I started making my own injectable marinade (water, lemon juice, garlic powder, onion powder, paprika, cayenne, salt, mustard, etc.) If I buy, I use the Cajun Injector Creole Garlic. Good stuff. Skin stays brown, no burning.
 
You are probably right. I'll start going at 350 or 300 degrees.

Having worked for too many years in a kitchen, I advise going down to 300 degrees. More oil will go into the turkey instead of a nice fry. 350 is by far the best temp to fry at.

I would think the crumbs would burn also. Dunno for sure though I have limited experience. If you wanted to do that may be better to quarter the bird and do smaller pieces.
 
You guys are jerks for even bumping this thread right now. :jpshakehead:
 
Come on a nice deep fried turkey. Never a bad time for that. Or are you hungry at work?

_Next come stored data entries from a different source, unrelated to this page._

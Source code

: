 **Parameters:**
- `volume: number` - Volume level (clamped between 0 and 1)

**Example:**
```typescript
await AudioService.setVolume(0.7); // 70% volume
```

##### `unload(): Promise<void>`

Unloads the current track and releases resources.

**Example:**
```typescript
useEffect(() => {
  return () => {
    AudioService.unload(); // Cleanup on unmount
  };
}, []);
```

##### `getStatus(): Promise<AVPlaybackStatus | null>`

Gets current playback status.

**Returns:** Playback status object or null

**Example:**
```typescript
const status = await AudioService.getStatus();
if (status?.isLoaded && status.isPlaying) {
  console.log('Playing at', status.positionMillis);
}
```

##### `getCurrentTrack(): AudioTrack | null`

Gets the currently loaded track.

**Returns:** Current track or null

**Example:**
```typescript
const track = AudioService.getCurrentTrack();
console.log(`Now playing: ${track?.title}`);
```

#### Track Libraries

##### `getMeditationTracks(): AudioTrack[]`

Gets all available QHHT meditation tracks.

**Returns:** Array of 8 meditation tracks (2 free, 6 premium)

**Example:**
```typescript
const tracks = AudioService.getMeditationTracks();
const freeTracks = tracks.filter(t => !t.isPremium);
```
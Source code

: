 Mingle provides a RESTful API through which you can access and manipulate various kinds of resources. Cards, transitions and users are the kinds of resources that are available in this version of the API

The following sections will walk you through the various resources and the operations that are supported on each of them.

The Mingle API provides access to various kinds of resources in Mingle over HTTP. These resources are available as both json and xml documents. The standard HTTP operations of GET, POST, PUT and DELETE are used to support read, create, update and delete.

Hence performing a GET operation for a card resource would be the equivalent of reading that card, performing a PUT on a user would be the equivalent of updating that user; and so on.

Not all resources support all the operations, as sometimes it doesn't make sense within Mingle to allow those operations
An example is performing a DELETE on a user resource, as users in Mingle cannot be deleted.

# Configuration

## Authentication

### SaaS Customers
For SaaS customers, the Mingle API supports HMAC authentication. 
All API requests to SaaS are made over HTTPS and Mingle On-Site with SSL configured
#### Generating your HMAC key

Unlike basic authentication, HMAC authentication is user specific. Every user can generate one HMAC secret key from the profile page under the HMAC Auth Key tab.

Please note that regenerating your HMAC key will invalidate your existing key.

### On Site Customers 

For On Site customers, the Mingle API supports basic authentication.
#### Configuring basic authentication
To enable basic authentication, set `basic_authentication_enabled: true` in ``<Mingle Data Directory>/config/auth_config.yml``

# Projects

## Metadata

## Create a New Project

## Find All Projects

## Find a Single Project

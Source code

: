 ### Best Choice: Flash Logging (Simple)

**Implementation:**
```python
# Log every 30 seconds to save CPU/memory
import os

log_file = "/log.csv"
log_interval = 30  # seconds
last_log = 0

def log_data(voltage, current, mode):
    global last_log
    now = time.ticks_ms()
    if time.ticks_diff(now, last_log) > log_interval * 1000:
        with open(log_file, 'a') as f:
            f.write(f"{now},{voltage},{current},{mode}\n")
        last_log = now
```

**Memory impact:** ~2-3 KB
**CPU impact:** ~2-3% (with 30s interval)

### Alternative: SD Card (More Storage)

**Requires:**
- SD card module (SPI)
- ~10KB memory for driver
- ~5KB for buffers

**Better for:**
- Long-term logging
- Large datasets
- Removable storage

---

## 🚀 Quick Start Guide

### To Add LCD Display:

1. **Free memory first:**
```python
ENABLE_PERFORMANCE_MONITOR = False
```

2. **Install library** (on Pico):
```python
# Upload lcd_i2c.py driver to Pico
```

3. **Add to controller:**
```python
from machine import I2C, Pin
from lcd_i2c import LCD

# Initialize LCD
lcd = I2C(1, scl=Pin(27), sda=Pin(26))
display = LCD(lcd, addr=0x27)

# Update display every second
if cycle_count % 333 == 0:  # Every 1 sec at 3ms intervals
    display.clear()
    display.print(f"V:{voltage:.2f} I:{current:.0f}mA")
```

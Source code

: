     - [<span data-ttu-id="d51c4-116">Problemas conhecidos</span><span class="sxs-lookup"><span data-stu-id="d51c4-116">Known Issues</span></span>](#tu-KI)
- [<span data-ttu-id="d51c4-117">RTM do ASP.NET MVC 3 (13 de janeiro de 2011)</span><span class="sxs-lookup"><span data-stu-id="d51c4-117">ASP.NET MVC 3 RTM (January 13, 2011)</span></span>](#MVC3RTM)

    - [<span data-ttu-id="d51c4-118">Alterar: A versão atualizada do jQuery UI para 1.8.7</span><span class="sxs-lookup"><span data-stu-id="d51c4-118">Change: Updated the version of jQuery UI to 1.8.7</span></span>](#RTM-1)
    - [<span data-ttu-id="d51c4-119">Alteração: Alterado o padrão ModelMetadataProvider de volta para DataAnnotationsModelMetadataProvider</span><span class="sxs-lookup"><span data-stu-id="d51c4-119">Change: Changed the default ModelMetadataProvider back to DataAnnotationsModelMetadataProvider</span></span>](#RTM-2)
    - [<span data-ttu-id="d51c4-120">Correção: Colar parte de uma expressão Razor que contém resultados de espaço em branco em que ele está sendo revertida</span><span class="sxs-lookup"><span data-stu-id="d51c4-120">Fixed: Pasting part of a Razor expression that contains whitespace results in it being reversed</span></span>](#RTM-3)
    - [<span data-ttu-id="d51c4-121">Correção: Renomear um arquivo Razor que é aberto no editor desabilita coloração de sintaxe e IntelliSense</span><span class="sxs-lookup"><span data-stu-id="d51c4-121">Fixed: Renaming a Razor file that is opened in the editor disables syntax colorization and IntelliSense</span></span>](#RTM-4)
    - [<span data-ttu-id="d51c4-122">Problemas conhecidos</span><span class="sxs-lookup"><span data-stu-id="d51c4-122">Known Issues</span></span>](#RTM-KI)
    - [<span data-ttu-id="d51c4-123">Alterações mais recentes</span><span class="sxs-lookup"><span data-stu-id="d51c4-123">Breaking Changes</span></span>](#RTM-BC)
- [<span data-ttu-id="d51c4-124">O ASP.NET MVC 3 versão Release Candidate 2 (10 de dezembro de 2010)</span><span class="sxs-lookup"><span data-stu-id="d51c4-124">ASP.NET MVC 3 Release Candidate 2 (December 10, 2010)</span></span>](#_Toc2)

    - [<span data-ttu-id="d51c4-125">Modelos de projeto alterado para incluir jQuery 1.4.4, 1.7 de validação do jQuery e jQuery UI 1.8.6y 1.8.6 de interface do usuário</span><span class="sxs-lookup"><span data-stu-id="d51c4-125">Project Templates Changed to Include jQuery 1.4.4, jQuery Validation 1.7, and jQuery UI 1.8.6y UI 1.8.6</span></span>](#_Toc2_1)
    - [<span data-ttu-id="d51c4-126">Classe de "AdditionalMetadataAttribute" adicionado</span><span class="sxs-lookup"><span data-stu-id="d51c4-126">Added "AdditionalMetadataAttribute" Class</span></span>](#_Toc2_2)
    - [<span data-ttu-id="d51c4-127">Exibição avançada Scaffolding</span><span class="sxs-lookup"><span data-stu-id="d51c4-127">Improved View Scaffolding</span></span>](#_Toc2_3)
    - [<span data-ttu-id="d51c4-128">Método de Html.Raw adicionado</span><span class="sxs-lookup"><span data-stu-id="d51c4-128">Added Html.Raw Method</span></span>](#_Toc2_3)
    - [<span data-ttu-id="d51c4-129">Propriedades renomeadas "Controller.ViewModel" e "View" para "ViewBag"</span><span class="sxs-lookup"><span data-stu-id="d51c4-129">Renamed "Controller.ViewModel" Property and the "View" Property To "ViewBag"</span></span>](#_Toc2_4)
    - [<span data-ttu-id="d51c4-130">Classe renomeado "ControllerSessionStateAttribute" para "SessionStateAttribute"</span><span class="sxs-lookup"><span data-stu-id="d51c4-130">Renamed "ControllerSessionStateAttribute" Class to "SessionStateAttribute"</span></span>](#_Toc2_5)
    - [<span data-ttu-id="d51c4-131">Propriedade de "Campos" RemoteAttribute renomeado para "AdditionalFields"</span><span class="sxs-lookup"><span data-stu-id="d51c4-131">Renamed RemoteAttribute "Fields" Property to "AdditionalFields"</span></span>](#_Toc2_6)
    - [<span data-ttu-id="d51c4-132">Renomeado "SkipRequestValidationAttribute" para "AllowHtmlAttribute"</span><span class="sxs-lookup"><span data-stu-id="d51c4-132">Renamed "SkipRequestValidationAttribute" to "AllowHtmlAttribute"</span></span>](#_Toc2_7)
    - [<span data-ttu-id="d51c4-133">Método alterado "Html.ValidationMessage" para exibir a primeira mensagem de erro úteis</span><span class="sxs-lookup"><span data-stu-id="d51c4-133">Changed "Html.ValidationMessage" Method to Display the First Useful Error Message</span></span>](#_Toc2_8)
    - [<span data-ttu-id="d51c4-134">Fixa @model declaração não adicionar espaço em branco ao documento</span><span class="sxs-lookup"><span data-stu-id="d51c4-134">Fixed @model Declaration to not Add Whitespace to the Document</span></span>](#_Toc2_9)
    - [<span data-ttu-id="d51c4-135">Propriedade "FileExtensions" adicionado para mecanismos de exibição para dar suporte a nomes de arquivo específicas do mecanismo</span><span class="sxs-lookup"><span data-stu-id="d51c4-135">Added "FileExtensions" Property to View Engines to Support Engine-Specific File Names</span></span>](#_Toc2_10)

Actually I'm off today, we're getting a new roof. Thankfully I had some fresh boiled shrimps for lunch :9:

But still.. a fried turkey sounds really good.
 
For what it's worth, I don't inject. Simply a dry rub mixture that the Turkey marinades in with its own juices over night. The person who taught me how to fry turkeys created a simple mixture using salt, red pepper, white pepper, powdered garlic and powdered onion. Works great. I have tried several differnet injections and have not found one that really enhances the Turkey any more than the dry rub by it self. (Although some of the injections listed above, I will have to try)

Safety Tip: I have read several articles from top chefs to local newspapers regarding the safety of frying turkeys. The large majority of problems frying turkeys occur when putting the Turkey in the oil and the oil overflows, hits the fire and catches the entire pot on fire. I have yet to see one with this suggestion:

TURN OFF THE FIRE WHEN PUTTING THE TURKEY IN!!!!

It is not a gurantee, but it is not very likely the oil is going to catch fire without an open flame. Any oil witch spills over will evaporate from the hot pot within about five minues and simply relight the burner then.
 
For what it's worth, I don't inject. Simply a dry rub mixture that the Turkey marinades in with its own juices over night. The person who taught me how to fry turkeys created a simple mixture using salt, red pepper, white pepper, powdered garlic and powdered onion. Works great. I have tried several differnet injections and have not found one that really enhances the Turkey any more than the dry rub by it self. (Although some of the injections listed above, I will have to try)

either you didn't inject it right or you are using the wrong marinade :shrug:
 
For what it's worth, I don't inject. Simply a dry rub mixture that the Turkey marinades in with its own juices over night. The person who taught me how to fry turkeys created a simple mixture using salt, red pepper, white pepper, powdered garlic and powdered onion. Works great. I have tried several differnet injections and have not found one that really enhances the Turkey any more than the dry rub by it self. (Although some of the injections listed above, I will have to try)

Safety Tip: I have read several articles from top chefs to local newspapers regarding the safety of frying turkeys. The large majority of problems frying turkeys occur when putting the Turkey in the oil and the oil overflows, hits the fire and catches the entire pot on fire. I have yet to see one with this suggestion:

TURN OFF THE FIRE WHEN PUTTING THE TURKEY IN!!!!

It is not a gurantee, but it is not very likely the oil is going to catch fire without an open flame. Any oil witch spills over will evaporate from the hot pot within about five minues and simply relight the burner then.

I could be mistaken but I believe that peanut oil ignites at 500F regardless of flame. I'd wager that the burner is at least 500F. If the oil runs onto the burner it will ignite anyway. Your way is safer than with the flame on but not 100% safe.
 
Anyone fried a Turducken before?

Seems like best of both worlds to me. :idunno:

I picked on up at Don's last year (just west of Lafayette on IH10) and fried it...it was awesome. No injection on that but I made darn sure to check the internal temp because it seemed to take more time / pound to get up to eatin' speed.